• Work request
Copy the first line of the material below and every later line through the line containing "Now, you can", without any other output.

• Material provided
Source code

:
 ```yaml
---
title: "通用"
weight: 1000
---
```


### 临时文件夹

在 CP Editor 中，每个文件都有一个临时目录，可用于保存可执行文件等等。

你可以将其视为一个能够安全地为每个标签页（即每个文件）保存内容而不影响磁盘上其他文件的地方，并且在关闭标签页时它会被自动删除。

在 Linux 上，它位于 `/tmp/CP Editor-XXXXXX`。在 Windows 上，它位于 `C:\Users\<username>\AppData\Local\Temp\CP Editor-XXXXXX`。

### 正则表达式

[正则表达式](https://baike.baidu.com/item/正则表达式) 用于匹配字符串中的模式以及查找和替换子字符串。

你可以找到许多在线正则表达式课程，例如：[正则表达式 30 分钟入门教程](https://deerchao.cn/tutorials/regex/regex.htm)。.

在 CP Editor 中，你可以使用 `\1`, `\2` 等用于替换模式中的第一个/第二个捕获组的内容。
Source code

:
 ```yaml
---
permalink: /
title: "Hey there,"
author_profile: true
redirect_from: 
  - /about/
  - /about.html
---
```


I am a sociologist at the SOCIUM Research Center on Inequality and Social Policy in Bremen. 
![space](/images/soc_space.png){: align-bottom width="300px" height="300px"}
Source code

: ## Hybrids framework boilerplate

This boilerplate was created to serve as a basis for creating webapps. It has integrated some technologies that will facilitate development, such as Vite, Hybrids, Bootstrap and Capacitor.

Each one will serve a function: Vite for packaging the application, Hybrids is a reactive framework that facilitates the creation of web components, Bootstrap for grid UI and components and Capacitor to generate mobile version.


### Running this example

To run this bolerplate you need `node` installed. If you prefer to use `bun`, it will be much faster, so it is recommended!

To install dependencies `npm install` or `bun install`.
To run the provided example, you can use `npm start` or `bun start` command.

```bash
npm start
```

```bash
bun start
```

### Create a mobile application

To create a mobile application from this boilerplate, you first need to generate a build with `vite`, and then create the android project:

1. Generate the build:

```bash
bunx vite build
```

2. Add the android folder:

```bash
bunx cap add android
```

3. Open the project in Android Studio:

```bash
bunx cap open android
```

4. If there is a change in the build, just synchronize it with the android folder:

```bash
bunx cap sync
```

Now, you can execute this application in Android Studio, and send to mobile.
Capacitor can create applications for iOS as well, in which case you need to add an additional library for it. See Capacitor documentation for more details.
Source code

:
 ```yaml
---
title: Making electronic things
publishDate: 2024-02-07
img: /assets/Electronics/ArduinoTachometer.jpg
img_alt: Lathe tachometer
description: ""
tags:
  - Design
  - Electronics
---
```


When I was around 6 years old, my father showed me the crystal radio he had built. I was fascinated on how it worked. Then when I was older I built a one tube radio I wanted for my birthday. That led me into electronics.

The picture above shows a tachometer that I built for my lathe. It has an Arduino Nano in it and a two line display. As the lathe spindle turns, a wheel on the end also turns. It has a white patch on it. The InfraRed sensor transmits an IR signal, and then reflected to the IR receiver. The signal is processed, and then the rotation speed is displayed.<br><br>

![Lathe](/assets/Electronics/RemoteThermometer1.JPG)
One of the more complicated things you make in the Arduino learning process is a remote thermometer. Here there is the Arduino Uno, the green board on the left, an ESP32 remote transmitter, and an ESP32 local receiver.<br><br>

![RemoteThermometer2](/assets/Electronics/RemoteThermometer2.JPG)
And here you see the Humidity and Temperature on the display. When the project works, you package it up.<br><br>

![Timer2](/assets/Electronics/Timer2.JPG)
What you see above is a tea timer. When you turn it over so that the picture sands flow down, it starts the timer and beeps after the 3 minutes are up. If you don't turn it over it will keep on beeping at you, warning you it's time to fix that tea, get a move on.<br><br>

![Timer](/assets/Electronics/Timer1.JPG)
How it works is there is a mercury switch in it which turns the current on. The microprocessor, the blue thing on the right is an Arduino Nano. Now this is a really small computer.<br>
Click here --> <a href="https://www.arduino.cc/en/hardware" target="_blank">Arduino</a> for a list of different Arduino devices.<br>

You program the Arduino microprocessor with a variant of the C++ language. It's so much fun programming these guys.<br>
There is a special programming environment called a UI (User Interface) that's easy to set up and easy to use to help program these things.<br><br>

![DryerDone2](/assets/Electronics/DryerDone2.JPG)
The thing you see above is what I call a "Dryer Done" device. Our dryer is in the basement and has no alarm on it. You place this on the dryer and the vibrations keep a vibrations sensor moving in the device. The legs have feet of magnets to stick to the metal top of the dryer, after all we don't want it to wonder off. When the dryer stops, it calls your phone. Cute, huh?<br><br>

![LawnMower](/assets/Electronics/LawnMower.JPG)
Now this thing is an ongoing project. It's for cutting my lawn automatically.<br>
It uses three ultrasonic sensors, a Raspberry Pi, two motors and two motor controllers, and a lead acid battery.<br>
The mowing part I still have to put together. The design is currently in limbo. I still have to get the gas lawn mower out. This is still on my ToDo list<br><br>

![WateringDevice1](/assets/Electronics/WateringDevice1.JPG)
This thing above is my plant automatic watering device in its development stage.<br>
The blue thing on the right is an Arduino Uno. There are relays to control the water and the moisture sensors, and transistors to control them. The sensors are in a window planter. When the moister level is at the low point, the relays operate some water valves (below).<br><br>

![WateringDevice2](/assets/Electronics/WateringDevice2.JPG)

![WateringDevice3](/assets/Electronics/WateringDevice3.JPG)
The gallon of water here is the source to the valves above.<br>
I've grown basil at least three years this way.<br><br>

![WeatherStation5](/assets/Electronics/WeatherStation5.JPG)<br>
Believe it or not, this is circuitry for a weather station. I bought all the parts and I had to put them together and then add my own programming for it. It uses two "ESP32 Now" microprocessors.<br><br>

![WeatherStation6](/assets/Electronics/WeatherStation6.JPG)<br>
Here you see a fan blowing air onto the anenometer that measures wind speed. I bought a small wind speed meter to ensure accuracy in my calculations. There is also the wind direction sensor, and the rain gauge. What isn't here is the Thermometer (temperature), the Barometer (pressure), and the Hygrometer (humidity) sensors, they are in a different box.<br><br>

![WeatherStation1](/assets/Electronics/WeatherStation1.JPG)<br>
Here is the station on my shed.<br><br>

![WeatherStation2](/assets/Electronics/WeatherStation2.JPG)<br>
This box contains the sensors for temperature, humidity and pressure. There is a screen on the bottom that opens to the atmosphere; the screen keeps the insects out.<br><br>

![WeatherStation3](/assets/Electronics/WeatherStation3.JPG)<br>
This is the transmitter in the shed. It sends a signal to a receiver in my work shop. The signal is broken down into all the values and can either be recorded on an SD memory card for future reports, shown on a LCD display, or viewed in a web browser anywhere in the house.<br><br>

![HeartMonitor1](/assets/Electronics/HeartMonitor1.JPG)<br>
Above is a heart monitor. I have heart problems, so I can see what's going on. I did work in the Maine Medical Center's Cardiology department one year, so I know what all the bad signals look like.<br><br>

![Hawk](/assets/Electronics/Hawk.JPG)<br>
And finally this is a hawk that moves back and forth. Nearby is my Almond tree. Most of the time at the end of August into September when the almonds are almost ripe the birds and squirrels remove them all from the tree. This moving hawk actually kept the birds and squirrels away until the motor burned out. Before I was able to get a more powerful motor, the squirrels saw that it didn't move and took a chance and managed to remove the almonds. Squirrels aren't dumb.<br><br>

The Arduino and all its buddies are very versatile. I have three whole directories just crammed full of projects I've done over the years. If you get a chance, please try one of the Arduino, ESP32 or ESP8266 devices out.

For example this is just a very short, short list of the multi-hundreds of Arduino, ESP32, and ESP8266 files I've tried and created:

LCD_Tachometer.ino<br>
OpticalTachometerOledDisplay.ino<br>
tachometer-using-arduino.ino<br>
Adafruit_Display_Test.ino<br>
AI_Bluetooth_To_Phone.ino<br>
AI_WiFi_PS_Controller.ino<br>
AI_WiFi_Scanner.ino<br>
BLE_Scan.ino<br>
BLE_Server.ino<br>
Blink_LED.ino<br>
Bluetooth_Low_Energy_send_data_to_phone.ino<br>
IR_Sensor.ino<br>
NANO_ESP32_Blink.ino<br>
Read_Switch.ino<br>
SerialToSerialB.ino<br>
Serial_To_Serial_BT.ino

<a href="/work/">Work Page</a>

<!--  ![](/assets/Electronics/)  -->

• Written response
Source code

:
 ```yaml
---
title: "通用"
weight: 1000
---
```


### 临时文件夹

在 CP Editor 中，每个文件都有一个临时目录，可用于保存可执行文件等等。

你可以将其视为一个能够安全地为每个标签页（即每个文件）保存内容而不影响磁盘上其他文件的地方，并且在关闭标签页时它会被自动删除。

在 Linux 上，它位于 `/tmp/CP Editor-XXXXXX`。在 Windows 上，它位于 `C:\Users\<username>\AppData\Local\Temp\CP Editor-XXXXXX`。

### 正则表达式

[正则表达式](https://baike.baidu.com/item/正则表达式) 用于匹配字符串中的模式以及查找和替换子字符串。

你可以找到许多在线正则表达式课程，例如：[正则表达式 30 分钟入门教程](https://deerchao.cn/tutorials/regex/regex.htm)。.

在 CP Editor 中，你可以使用 `\1`, `\2` 等用于替换模式中的第一个/第二个捕获组的内容。
Source code

:
 ```yaml
---
permalink: /
title: "Hey there,"
author_profile: true
redirect_from: 
  - /about/
  - /about.html
---
```


I am a sociologist at the SOCIUM Research Center on Inequality and Social Policy in Bremen. 
![space](/images/soc_space.png){: align-bottom width="300px" height="300px"}
Source code

: ## Hybrids framework boilerplate

This boilerplate was created to serve as a basis for creating webapps. It has integrated some technologies that will facilitate development, such as Vite, Hybrids, Bootstrap and Capacitor.

Each one will serve a function: Vite for packaging the application, Hybrids is a reactive framework that facilitates the creation of web components, Bootstrap for grid UI and components and Capacitor to generate mobile version.


### Running this example

To run this bolerplate you need `node` installed. If you prefer to use `bun`, it will be much faster, so it is recommended!

To install dependencies `npm install` or `bun install`.
To run the provided example, you can use `npm start` or `bun start` command.

```bash
npm start
```

```bash
bun start
```

### Create a mobile application

To create a mobile application from this boilerplate, you first need to generate a build with `vite`, and then create the android project:

1. Generate the build:

```bash
bunx vite build
```

2. Add the android folder:

```bash
bunx cap add android
```

3. Open the project in Android Studio:

```bash
bunx cap open android
```

4. If there is a change in the build, just synchronize it with the android folder:

```bash
bunx cap sync
```

Now, you can execute this application in Android Studio, and send to mobile.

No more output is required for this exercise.